More Bad News from the Hip-Hop Frontier

My TV happened to end up on BET for a while this afternoon and I was struck by the further distillation of "hop hop" music into a ubiquitous murmur of rhythmic noise.

Exhibit A: Lil' Wayne's Lollipop - yet another sex-as-candy innuendo love-grind features Lil' Wayne and bevy of hoochie girls rolling around a light cityscape in a stretch limousine. I honestly thought I'd tuned in during the song's bridge - the mood seemed so transitional and ambiguous. After listening for a few more bars, however, I realized this was the song.
I believe myself to have very broad limits in defining music, and my tastes are eclectic and varied. That being said, calling Lollipop a hip-hop song is like calling a doorbell a symphony.

(Let's not get theoretical here - I know there are those who would argue for the virtues of doorbells.)

This particular track demonstrated some disturbing trends which I feel should be brought to light for conscientious listeners everywhere.
The track Lollipop was produced using the now-familiar thick, heavy "southern-style" beats that have come out of cities like Atlanta and Nashville. While they may be great fun to blast out your neighbors while at stop lights, their complexity and originality is only a glimmering shadow of the pioneering hip-hop music.

Still, like radio-friendly top-40 hits, these artists mix and produce their music to sell - featuring hooks and catchy rhythms galore. This is good business.

However, unlike all music up until this point, this was the first time when I was unable to hear a discernible solo artist. Quite astonishingly, Lil' Wayne's vocals were multi-tracked and mixed down into the surrounding music so that I honestly expected the real artist to come on and start rapping on top of Lil' Wayne's ostinato.
Still, after listening for another minute, I realized that this was the song, and this was the artist and this was the music. And this was one sorrily disappointed music fan.

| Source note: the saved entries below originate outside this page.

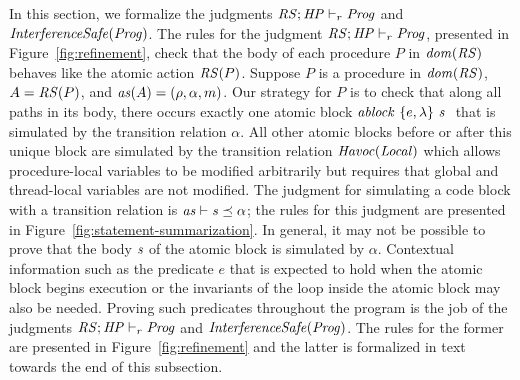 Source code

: In this section, we formalize the judgments $\mathit{RS};\mathit{HP} \vdash_r \mathit{Prog}$ and $\mathit{InterferenceSafe}(\mathit{Prog})$.
The rules for the judgment $\mathit{RS};\mathit{HP} \vdash_r \mathit{Prog}$, presented in Figure~\ref{fig:refinement}, check that the body of 
each procedure $P$ in $\mathit{dom}(\mathit{RS})$ behaves like the atomic action $\mathit{RS}(P)$.  
Suppose $P$ is a procedure in $\mathit{dom}(\mathit{RS})$, $A = \mathit{RS}(P)$, and $\mathit{as}(A) = (\rho, \alpha, m)$.
Our strategy for $P$ is to check that along all paths in its body, there occurs exactly one atomic block 
$\mathit{ablock}\ {\{e,\lambda\}}\ {\mathit{s}}\ $ that is simulated by the transition relation $\alpha$.
All other atomic blocks before or after this unique block are simulated by the transition relation $\mathit{Havoc}(\mathit{Local})$ 
which allows procedure-local variables to be modified arbitrarily but requires that global and thread-local variables are not modified.
The judgment for simulating a code block with a transition relation is $\mathit{as} \vdash \mathit{s} \preceq \alpha$; the rules for this judgment 
are presented in Figure~\ref{fig:statement-summarization}.
In general, it may not be possible to prove that the body $\mathit{s}$ of the atomic block is simulated by $\alpha$.
Contextual information such as the predicate $e$ that is expected to hold when the atomic block begins execution or the invariants
of the loop inside the atomic block may also be needed.
Proving such predicates throughout the program is the job of the judgments $\mathit{RS};\mathit{HP} \vdash_r \mathit{Prog}$ and $\mathit{InterferenceSafe}(\mathit{Prog})$.
The rules for the former are presented in Figure~\ref{fig:refinement} and the latter is formalized in text towards the end of this 
subsection.


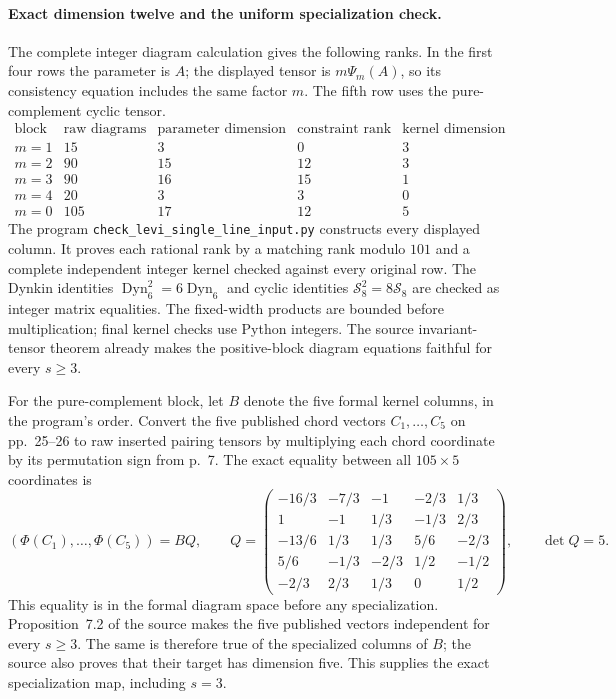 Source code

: 
\paragraph{Exact dimension twelve and the uniform specialization check.}
The complete integer diagram calculation gives the following ranks.
In the first four rows the parameter is $A$; the displayed tensor
is $m\Psi_m(A)$, so its consistency equation includes the same
factor $m$. The fifth row uses the pure-complement cyclic tensor.
\[
\begin{array}{c|r|r|r|r}
\text{block}&\text{raw diagrams}&\text{parameter dimension}
   &\text{constraint rank}&\text{kernel dimension}\\\hline
m=1&15&3&0&3\\
m=2&90&15&12&3\\
m=3&90&16&15&1\\
m=4&20&3&3&0\\
m=0&105&17&12&5
\end{array}
\]
The program \texttt{check\_levi\_single\_line\_input.py}
constructs every displayed column. It proves each rational rank
by a matching rank modulo $101$ and a complete independent
integer kernel checked against every original row. The Dynkin
identities $\operatorname{Dyn}_6^2=6\operatorname{Dyn}_6$
and cyclic identities $\mathcal S_8^2=8\mathcal S_8$ are checked
as integer matrix equalities. The fixed-width products are
bounded before multiplication; final kernel checks use Python
integers. The source invariant-tensor theorem already makes
the positive-block diagram equations faithful for every $s\geq3$.

For the pure-complement block, let $B$ denote the five formal
kernel columns, in the program's order. Convert the five published
chord vectors $C_1,\ldots,C_5$ on pp.~25--26 to raw inserted
pairing tensors by multiplying each chord coordinate by its
permutation sign from p.~7. The exact equality between all
$105\times5$ coordinates is
\[
 (\Phi(C_1),\ldots,\Phi(C_5))=B Q,\qquad
 Q=\begin{pmatrix}
 -16/3&-7/3&-1&-2/3&1/3\\
 1&-1&1/3&-1/3&2/3\\
 -13/6&1/3&1/3&5/6&-2/3\\
 5/6&-1/3&-2/3&1/2&-1/2\\
 -2/3&2/3&1/3&0&1/2
 \end{pmatrix},\qquad \det Q=5.
\]
This equality is in the formal diagram space before any
specialization. Proposition~7.2 of the source makes the five
published vectors independent for every $s\geq3$. The same is
therefore true of the specialized columns of $B$; the source
also proves that their target has dimension five. This supplies
the exact specialization map, including $s=3$.

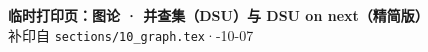 \documentclass{article}
\begin{document}
	\begin{center}
		{\Large \textbf{临时打印页：图论 · 并查集（DSU）与 DSU on next（精简版）}} \\[4pt]
		{\small 补印自 \texttt{sections/10\_graph.tex}\quad·-10-07}
	\end{center}

	\vspace{0.5em}

	
\end{document}
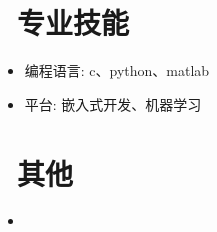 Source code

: \documentclass{resume}
\begin{document}
\section{\faCogs\ 专业技能}
\begin{itemize}[parsep=0.5ex]
  \item 编程语言: c、python、matlab
  \item 平台: 嵌入式开发、机器学习
\end{itemize}

\section{\faFlickr\ 其他}
\begin{onehalfspacing}
    \begin{itemize}
      \item {}
    \end{itemize}
    \end{onehalfspacing}
\end{document}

This is a sign of our music culture: as iPods have become a universal accessory for all ages and all demographics, musicians and producers have responded by crafting their tunes to play well to America's suddenly all-mobile listening habits. Gone are 80% of dynamic contrasts. Aside from a fade-in or -out, ipod listeners can not be inconvenienced by the trouble of having to adjust volume constantly to accomodate the roar of life around them. However, when you play this music at home, on your stereo for your private enjoyment, suddenly you realize how much this music sounds like a background soundtrack to a bad television program. It is merely a murmur, built for you to keep step with it, and help "groove" along, but not complicated or interesting enough to force your ear to have to listen and distract you from your otherwise already complicated life.

This may seem a luxurious compliant to most, and for the most part, they would be right. It is a small irritation on the zit-covered existence of daily troubles, but the further we slip away from appreciating true art in any form, the worse we are as a culture.

I can't get inflamed about this, however, because I have to believe that real art and real music will survive as it always has. In ten years we will have forgotten about Lil' Wayne's Lollipop (thankfully) and will only remember this decade in sweeping generalities, the way we regard the 90's as 'Grunge' and think of Classic Hip-Hop as Run DMC, despite the hundreds of other influential musicians who worked during that pioneering time.

I await music's next revolution with baited breath, and can't wait for this drought of musical sterility to pass.